TASK BRIEF: Count the lines of the data that have the word "github", then report the number without anything else.

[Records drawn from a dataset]
▶
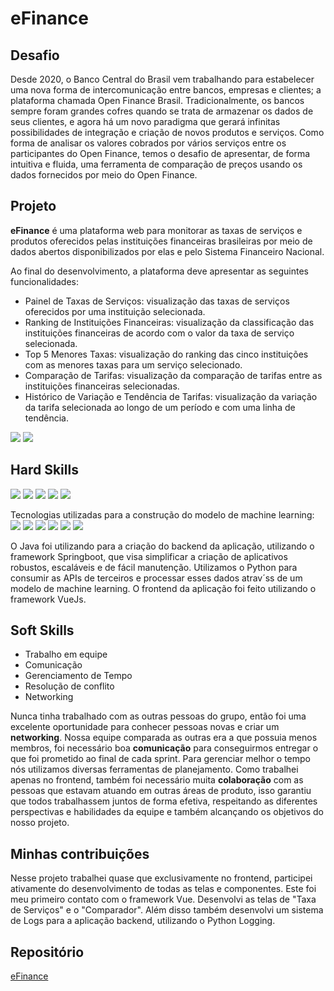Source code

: # eFinance

## Desafio

Desde 2020, o Banco Central do Brasil vem trabalhando para estabelecer uma nova forma de intercomunicação entre bancos, empresas e clientes; a plataforma chamada Open Finance Brasil. Tradicionalmente, os bancos sempre foram grandes cofres quando se trata de armazenar os dados de seus clientes, e agora há um novo paradigma que gerará infinitas possibilidades de integração e criação de novos produtos e serviços. Como forma de analisar os valores cobrados por vários serviços entre os participantes do Open Finance, temos o desafio de apresentar, de forma intuitiva e fluida, uma ferramenta de comparação de preços usando os dados fornecidos por meio do Open Finance.

## Projeto

**eFinance** é uma plataforma web para monitorar as taxas de serviços e produtos oferecidos pelas instituições financeiras brasileiras por meio de dados abertos disponibilizados por elas e pelo Sistema Financeiro Nacional.

Ao final do desenvolvimento, a plataforma deve apresentar as seguintes funcionalidades:
- Painel de Taxas de Serviços: visualização das taxas de serviços oferecidos por uma instituição selecionada.
- Ranking de Instituições Financeiras: visualização da classificação das instituições financeiras de acordo com o valor da taxa de serviço selecionada.
- Top 5 Menores Taxas: visualização do ranking das cinco instituições com as menores taxas para um serviço selecionado.
- Comparação de Tarifas: visualização da comparação de tarifas entre as instituições financeiras selecionadas.
- Histórico de Variação e Tendência de Tarifas: visualização da variação da tarifa selecionada ao longo de um período e com uma linha de tendência.

![](https://github.com/guilherme4garcia/TG-Portfolio/blob/main/Assets/eFinance-taxas.png?raw=true)
![](https://github.com/guilherme4garcia/TG-Portfolio/blob/main/Assets/eFinance-comparador.png?raw=true)

## Hard Skills
<img src="https://img.shields.io/badge/Vue.js-35495E?style=for-the-badge&logo=vuedotjs&logoColor=4FC08D">
<img src="https://img.shields.io/badge/Vite-B73BFE?style=for-the-badge&logo=vite&logoColor=FFD62E">
<img src="https://img.shields.io/badge/java-%23ED8B00.svg?style=for-the-badge&logo=java&logoColor=white">
<img src="https://img.shields.io/badge/Python-FFD43B?style=for-the-badge&logo=python&logoColor=blue">
<img src="https://img.shields.io/badge/PostgreSQL-316192?style=for-the-badge&logo=postgresql&logoColor=white">

Tecnologias utilizadas para a construção do modelo de machine learning: <br>
<img src="https://img.shields.io/badge/Keras-%23D00000.svg?style=for-the-badge&logo=Keras&logoColor=white">
<img src="https://img.shields.io/badge/TensorFlow-%23FF6F00.svg?style=for-the-badge&logo=TensorFlow&logoColor=white">
<img src="https://img.shields.io/badge/Matplotlib-%23ffffff.svg?style=for-the-badge&logo=Matplotlib&logoColor=black">
<img src="https://img.shields.io/badge/pandas-%23150458.svg?style=for-the-badge&logo=pandas&logoColor=white">
<img src="https://img.shields.io/badge/numpy-%23013243.svg?style=for-the-badge&logo=numpy&logoColor=white">
<img src="https://img.shields.io/badge/scikit--learn-%23F7931E.svg?style=for-the-badge&logo=scikit-learn&logoColor=white">

O Java foi utilizando para a criação do backend da aplicação, utilizando o framework Springboot, que visa simplificar a criação de aplicativos robustos, escaláveis e de fácil manutenção.
Utilizamos o Python para consumir as APIs de terceiros e processar esses dados atrav´ss de um modelo de machine learning. O frontend da aplicação foi feito utilizando o framework VueJs.

## Soft Skills

- Trabalho em equipe
- Comunicação
- Gerenciamento de Tempo
- Resolução de conflito
- Networking

Nunca tinha trabalhado com as outras pessoas do grupo, então foi uma excelente oportunidade para conhecer pessoas novas e criar um **networking**. Nossa equipe comparada as outras era a que possuia menos membros, foi necessário boa **comunicação** para conseguirmos entregar o que foi prometido ao final de cada sprint. Para gerenciar melhor o tempo nós utilizamos diversas ferramentas de planejamento.
Como trabalhei apenas no frontend, também foi necessário muita **colaboração** com as pessoas que estavam atuando em outras áreas de produto, isso garantiu que todos trabalhassem juntos de forma efetiva, respeitando as diferentes perspectivas e habilidades da equipe e também alcançando os objetivos do nosso projeto.

## Minhas contribuições

Nesse projeto trabalhei quase que exclusivamente no frontend, participei ativamente do desenvolvimento de todas as telas e componentes. Este foi meu primeiro contato com o framework Vue. Desenvolvi as telas de "Taxa de Serviços" e o "Comparador". Além disso também desenvolvi um sistema de Logs para a aplicação backend, utilizando o Python Logging.

## Repositório
[eFinance](https://github.com/cluster-8/eFinance)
◀
TASK ANSWER: 3